(ACTIVITY): Where a picture appears, leave it out; copy everything else in the records exactly.

(INFORMATION GIVEN):
··········

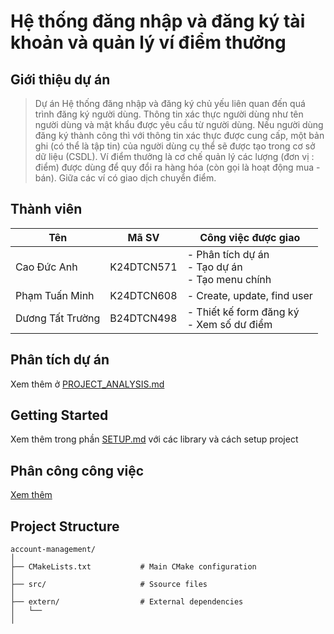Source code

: # Hệ thống đăng nhập và đăng ký tài khoản và quản lý ví điểm thưởng

## Giới thiệu dự án

> Dự án Hệ thống đăng nhập và đăng ký chủ yếu liên quan đến quá trình đăng ký người dùng.
> Thông tin xác thực người dùng như tên người dùng và mật khẩu được yêu cầu từ người dùng.
> Nếu người dùng đăng ký thành công thì với thông tin xác thực được cung cấp, một bản ghi (có thể
> là tập tin) của người dùng cụ thể sẽ được tạo trong cơ sở dữ liệu (CSDL).
> Ví điểm thưởng là cơ chế quản lý các lượng (đơn vị : điểm) được dùng để quy đổi ra hàng hóa
(còn gọi là hoạt động mua - bán). Giữa các ví có giao dịch chuyển điểm.

## Thành viên

| Tên              | Mã SV      | Công việc được giao                                     |
|------------------|------------|---------------------------------------------------------|
| Cao Đức Anh      | K24DTCN571 | - Phân tích dự án<br/> - Tạo dự án<br/>- Tạo menu chính |
| Phạm Tuấn Minh   | K24DTCN608 | - Create, update, find user                             |
| Dương Tất Trường | B24DTCN498 | - Thiết kế form đăng ký<br/> - Xem số dư điểm           |

## Phân tích dự án

Xem thêm ở [PROJECT_ANALYSIS.md](documents/PROJECT_ANALYSIS.md)

## Getting Started

Xem thêm trong phần [SETUP.md](documents/SETUP.md) với các library và cách setup project

## Phân công công việc

[Xem thêm](https://docs.google.com/spreadsheets/d/1-x29EvMFm_eqyAuVhX4SIHtWX-yloaCkUFQpLmnnUdg/edit?usp=sharing)

## Project Structure

```
account-management/
│
├── CMakeLists.txt           # Main CMake configuration
│
├── src/                     # Ssource files
│
├── extern/                  # External dependencies
│   └── 
│
```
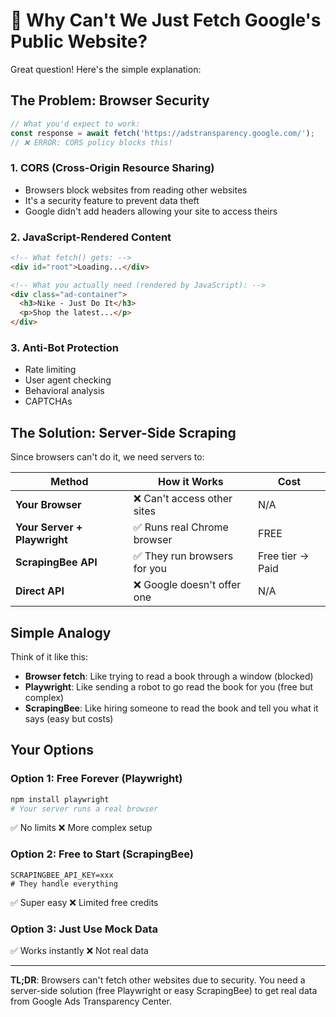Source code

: # 🤔 Why Can't We Just Fetch Google's Public Website?

Great question! Here's the simple explanation:

## The Problem: Browser Security

```javascript
// What you'd expect to work:
const response = await fetch('https://adstransparency.google.com/');
// ❌ ERROR: CORS policy blocks this!
```

### 1. **CORS (Cross-Origin Resource Sharing)**
- Browsers block websites from reading other websites
- It's a security feature to prevent data theft
- Google didn't add headers allowing your site to access theirs

### 2. **JavaScript-Rendered Content**
```html
<!-- What fetch() gets: -->
<div id="root">Loading...</div>

<!-- What you actually need (rendered by JavaScript): -->
<div class="ad-container">
  <h3>Nike - Just Do It</h3>
  <p>Shop the latest...</p>
</div>
```

### 3. **Anti-Bot Protection**
- Rate limiting
- User agent checking
- Behavioral analysis
- CAPTCHAs

## The Solution: Server-Side Scraping

Since browsers can't do it, we need servers to:

| Method | How it Works | Cost |
|--------|--------------|------|
| **Your Browser** | ❌ Can't access other sites | N/A |
| **Your Server + Playwright** | ✅ Runs real Chrome browser | FREE |
| **ScrapingBee API** | ✅ They run browsers for you | Free tier → Paid |
| **Direct API** | ❌ Google doesn't offer one | N/A |

## Simple Analogy

Think of it like this:
- **Browser fetch**: Like trying to read a book through a window (blocked)
- **Playwright**: Like sending a robot to go read the book for you (free but complex)
- **ScrapingBee**: Like hiring someone to read the book and tell you what it says (easy but costs)

## Your Options

### Option 1: Free Forever (Playwright)
```bash
npm install playwright
# Your server runs a real browser
```
✅ No limits
❌ More complex setup

### Option 2: Free to Start (ScrapingBee)
```
SCRAPINGBEE_API_KEY=xxx
# They handle everything
```
✅ Super easy
❌ Limited free credits

### Option 3: Just Use Mock Data
✅ Works instantly
❌ Not real data

---

**TL;DR**: Browsers can't fetch other websites due to security. You need a server-side solution (free Playwright or easy ScrapingBee) to get real data from Google Ads Transparency Center.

··········

(FINISHED EXERCISE):
Source code

: # Hệ thống đăng nhập và đăng ký tài khoản và quản lý ví điểm thưởng

## Giới thiệu dự án

> Dự án Hệ thống đăng nhập và đăng ký chủ yếu liên quan đến quá trình đăng ký người dùng.
> Thông tin xác thực người dùng như tên người dùng và mật khẩu được yêu cầu từ người dùng.
> Nếu người dùng đăng ký thành công thì với thông tin xác thực được cung cấp, một bản ghi (có thể
> là tập tin) của người dùng cụ thể sẽ được tạo trong cơ sở dữ liệu (CSDL).
> Ví điểm thưởng là cơ chế quản lý các lượng (đơn vị : điểm) được dùng để quy đổi ra hàng hóa
(còn gọi là hoạt động mua - bán). Giữa các ví có giao dịch chuyển điểm.

## Thành viên

| Tên              | Mã SV      | Công việc được giao                                     |
|------------------|------------|---------------------------------------------------------|
| Cao Đức Anh      | K24DTCN571 | - Phân tích dự án<br/> - Tạo dự án<br/>- Tạo menu chính |
| Phạm Tuấn Minh   | K24DTCN608 | - Create, update, find user                             |
| Dương Tất Trường | B24DTCN498 | - Thiết kế form đăng ký<br/> - Xem số dư điểm           |

## Phân tích dự án

Xem thêm ở [PROJECT_ANALYSIS.md](documents/PROJECT_ANALYSIS.md)

## Getting Started

Xem thêm trong phần [SETUP.md](documents/SETUP.md) với các library và cách setup project

## Phân công công việc

[Xem thêm](https://docs.google.com/spreadsheets/d/1-x29EvMFm_eqyAuVhX4SIHtWX-yloaCkUFQpLmnnUdg/edit?usp=sharing)

## Project Structure

```
account-management/
│
├── CMakeLists.txt           # Main CMake configuration
│
├── src/                     # Ssource files
│
├── extern/                  # External dependencies
│   └── 
│
```
Source code

: # 🤔 Why Can't We Just Fetch Google's Public Website?

Great question! Here's the simple explanation:

## The Problem: Browser Security

```javascript
// What you'd expect to work:
const response = await fetch('https://adstransparency.google.com/');
// ❌ ERROR: CORS policy blocks this!
```

### 1. **CORS (Cross-Origin Resource Sharing)**
- Browsers block websites from reading other websites
- It's a security feature to prevent data theft
- Google didn't add headers allowing your site to access theirs

### 2. **JavaScript-Rendered Content**
```html
<!-- What fetch() gets: -->
<div id="root">Loading...</div>

<!-- What you actually need (rendered by JavaScript): -->
<div class="ad-container">
  <h3>Nike - Just Do It</h3>
  <p>Shop the latest...</p>
</div>
```

### 3. **Anti-Bot Protection**
- Rate limiting
- User agent checking
- Behavioral analysis
- CAPTCHAs

## The Solution: Server-Side Scraping

Since browsers can't do it, we need servers to:

| Method | How it Works | Cost |
|--------|--------------|------|
| **Your Browser** | ❌ Can't access other sites | N/A |
| **Your Server + Playwright** | ✅ Runs real Chrome browser | FREE |
| **ScrapingBee API** | ✅ They run browsers for you | Free tier → Paid |
| **Direct API** | ❌ Google doesn't offer one | N/A |

## Simple Analogy

Think of it like this:
- **Browser fetch**: Like trying to read a book through a window (blocked)
- **Playwright**: Like sending a robot to go read the book for you (free but complex)
- **ScrapingBee**: Like hiring someone to read the book and tell you what it says (easy but costs)

## Your Options

### Option 1: Free Forever (Playwright)
```bash
npm install playwright
# Your server runs a real browser
```
✅ No limits
❌ More complex setup

### Option 2: Free to Start (ScrapingBee)
```
SCRAPINGBEE_API_KEY=xxx
# They handle everything
```
✅ Super easy
❌ Limited free credits

### Option 3: Just Use Mock Data
✅ Works instantly
❌ Not real data

---

**TL;DR**: Browsers can't fetch other websites due to security. You need a server-side solution (free Playwright or easy ScrapingBee) to get real data from Google Ads Transparency Center.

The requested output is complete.